Search code examples
pythonzeromqpyzmq

pyzmq context sometimes slow to initialize


I have recently started to use ZeroMQ and have observed that sometimes initialization of the ZeroMQ context can take as much as 40 seconds. Usually it's much faster than that.

Eg:

import zmq

# the next line will sometimes take 40 seconds
# or so but is usually near instantaneous
with zmq.Context.instance() as context:
    # connect / bind to socket, do stuff
    pass

This behaviour seems to be independent of whether or not I use a context manager, eg the following behaves the same as the above:

import zmq

# the next line will sometimes take 40 seconds
# or so but is usually near instantaneous
context = zmq.Context.instance()

# connect / bind to socket, do stuff

context.term()

This is running in Python 3.6.8 on Ubuntu 18.04.2

I haven't been able to establish any pattern to the slowdowns.

What are the possible causes of this behaviour?

Update

Per @user3666197 suggestion, I took some timings and managed to get the slowdown to manifest on the second run.

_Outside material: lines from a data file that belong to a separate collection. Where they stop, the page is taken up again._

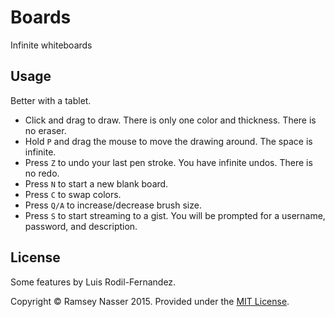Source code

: # Boards

Infinite whiteboards


## Usage

Better with a tablet.

* Click and drag to draw. There is only one color and thickness. There is no eraser.
* Hold `P` and drag the mouse to move the drawing around. The space is infinite.
* Press `Z` to undo your last pen stroke. You have infinite undos. There is no redo.
* Press `N` to start a new blank board.
* Press `C` to swap colors.
* Press `Q/A` to increase/decrease brush size.
* Press `S` to start streaming to a gist. You will be prompted for a username, password, and description.

## License

Some features by Luis Rodil-Fernandez.

Copyright © Ramsey Nasser 2015. Provided under the [MIT License](http://opensource.org/licenses/MIT).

Things returned to "normal" after that.

The slowdown kicked in on the second run of the test script:

 = zmq.Context()] took +      704 [us] to execute
 1.~                          704  us
 2.~                  131 766 816  us
 3.~                          145  us
 4.~                          137  us

Watching memory on htop at the time did not show memory filling up at all but swap was already active.

Update 2

Using a pruned-down version of @user3666197's suggested script:

import sys

import zmq
clock = zmq.Stopwatch()

clock.start()
foo = zmq.Context()
bar = clock.stop()
print("{0:>2s}: {1:>9d}".format(sys.argv[1], bar))
foo.term()

And calling it in a loop, eg:

for x in $(seq 1 20);
do python3 test.zmq.py $x;
done

I can repeat the issue on the original server but have yet to hit it on another server, which suggests an environmental issue (or something to do with the specific distro version and/or python version as the "good" server is older).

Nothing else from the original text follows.